Boring is bad, right?
Well, there’s a trend toward celebrating, in a self-deprecating manner, the low-key pleasures of the obscure and mundane. The BBC’s Boring Talks podcast, for instance, devotes loving attention to things as pedestrian as wooden pallets. The Boring Conference is a sold-out event. The Object Lessons series shows that taken-for-granted items like shipping containers and driver’s licenses contain a wealth of fascinating stories. And the Japanese reality show Terrace House has been called “extremely, hypnotically boring”—in a positive review.
In novels, dullness is one of the main reasons to give up on a book a few pages in. I find that reading to the end, in the hope of a grand payoff making the slow slog worthwhile, is generally disappointing.
Yet some novels are compelling not in spite of their tedium, but—in a perverse way—because of this tedium. The novels of Nicholson Baker are a good case in point. These have the flimsiest of premises: in The Mezzanine, an office worker sees that one shoelace is more frayed than another, and ruminates over this for the entire book. In Room Temperature, a father feeding his newborn daughter allows his mind to wander. That’s it. Nothing happens. The books take place almost entirely in the unexciting narrators’ heads…and that’s precisely what makes them interesting. Tracing a chain of thoughts, and appreciating the simple curiosity that to me is one of the most enlivening aspects of human existence, is what these books (quietly) revel in.
This may be considered sacrilegious, but Virginia Woolf’s novels can also be simultaneously tiring and fascinating. To the Lighthouse exists almost entirely in the gauzy world of consciousness, which isn’t exactly an action-packed expressway. But it’s infinitely rewarding.
Monotony in a novel can also feel deliberate, if it’s capturing the monotony of real life in a way that unrealistic fiction glosses over. Hideo Yokohama’s Six Four does this for police work, which is so often sensationalized in books and movies, despite the abundance of paperwork that makes up much of this job. Six Four feels plodding in the same way that it would feel plodding to be, say, a press director waiting for ages in a police station’s bathroom cubicle, hoping to hear the distinctive water tap use pattern of a certain high-ranking police officer, in order to ask him some questions. (And yes, this is a thing that happens in the book.) The possibility that reporters will issue a complaint is the main engine of suspense for much of the novel, and the present-day crime doesn’t take place until past page 450.
Some English-language reviewers seem to find that the “educational exoticism” of Six Four’s Japanese setting makes up for this monotony, but that’s missing the point. (That kind of comment also smacks of a tired orientalism: “Oh, isn’t it quirky, it’s so weird and other and worthwhile only for that reason!”) It’s interesting to follow the procedural details of a book like this, if you’re a person interested in procedural details and how to spin these together.
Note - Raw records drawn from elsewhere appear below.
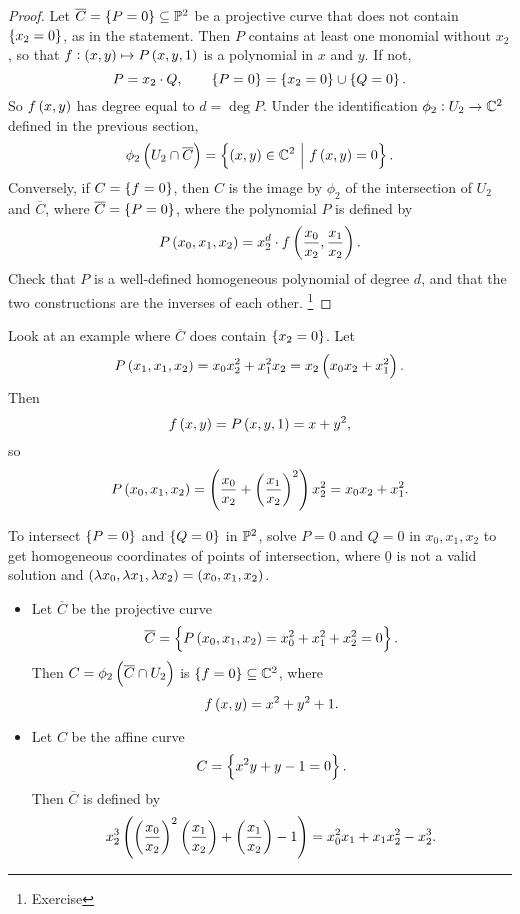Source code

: \begin{proof}
Let $ \overline{C} = \cbr{P = 0} \subseteq \PP^2 $ be a projective curve that does not contain $ \cbr{x_2 = 0} $, as in the statement. Then $ P $ contains at least one monomial without $ x_2 $, so that $ f : \br{x, y} \mapsto P\br{x, y, 1} $ is a polynomial in $ x $ and $ y $. If not,
$$ P = x_2 \cdot Q, \qquad \cbr{P = 0} = \cbr{x_2 = 0} \cup \cbr{Q = 0}. $$
So $ f\br{x, y} $ has degree equal to $ d = \deg P $. Under the identification $ \phi_2 : U_2 \to \mathbb{C}^2 $ defined in the previous section,
$$ \phi_2\br{U_2 \cap \overline{C}} = \cbr{\br{x, y} \in \CC^2 \st f\br{x, y} = 0}. $$
Conversely, if $ C = \cbr{f = 0} $, then $ C $ is the image by $ \phi_2 $ of the intersection of $ U_2 $ and $ \overline{C} $, where $ \overline{C} = \cbr{P = 0} $, where the polynomial $ P $ is defined by
$$ P\br{x_0, x_1, x_2} = x_2^d \cdot f\br{\dfrac{x_0}{x_2}, \dfrac{x_1}{x_2}}. $$
Check that $ P $ is a well-defined homogeneous polynomial of degree $ d $, and that the two constructions are the inverses of each other. \footnote{Exercise}
\end{proof}

\pagebreak

\begin{example*}
Look at an example where $ \overline{C} $ does contain $ \cbr{x_2 = 0} $. Let
$$ P\br{x_1, x_1, x_2} = x_0x_2^2 + x_1^2x_2 = x_2\br{x_0x_2 + x_1^2}. $$
Then
$$ f\br{x, y} = P\br{x, y, 1} = x + y^2, $$
so
$$ P\br{x_0, x_1, x_2} = \br{\dfrac{x_0}{x_2} + \br{\dfrac{x_1}{x_2}}^2}x_2^2 = x_0x_2 + x_1^2. $$
\end{example*}

\begin{remark*}
To intersect $ \cbr{P = 0} $ and $ \cbr{Q = 0} $ in $ \mathbb{P}^2 $, solve $ P = 0 $ and $ Q = 0 $ in $ x_0, x_1, x_2 $ to get homogeneous coordinates of points of intersection, where $ \underline{0} $ is not a valid solution and $ \br{\lambda x_0, \lambda x_1, \lambda x_2} = \br{x_0, x_1, x_2} $.
\end{remark*}

\begin{example}
\hfill
\begin{itemize}
\item Let $ \overline{C} $ be the projective curve
$$ \overline{C} = \cbr{P\br{x_0, x_1, x_2} = x_0^2 + x_1^2 + x_2^2 = 0}. $$
Then $ C = \phi_2\br{\overline{C} \cap U_2} $ is $ \cbr{f = 0} \subseteq \CC^2 $, where
$$ f\br{x, y} = x^2 + y^2 + 1. $$
\item Let $ C $ be the affine curve
$$ C = \cbr{x^2y + y - 1 = 0}. $$
Then $ \overline{C} $ is defined by
$$ x_2^3\br{\br{\dfrac{x_0}{x_2}}^2\br{\dfrac{x_1}{x_2}} + \br{\dfrac{x_1}{x_2}} - 1} = x_0^2x_1 + x_1x_2^2 - x_2^3. $$
\end{itemize}
\end{example}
As well, a hypnotically dull novel offers a good opportunity to focus on mood. Franz Kafka is a master of this, using labyrinthine, nightmarish settings like the one in The Trial to create an oppressive atmosphere, rather than a tightly knit plot. There’s a tedium borne out of repetition, also present in a graphic novel like Nick Drnaso’s Sabrina, that sharply captures the texture of a certain kind of life (or dream-life).
The appeal of the hypnotically dull novel is that it differs from just a dull novel, by spinning something refreshing or thought-provoking out of boredom. A hypnotically dull novel is different from a novel that tries to be engaging and fails. What are some other examples of hypnotically dull novels?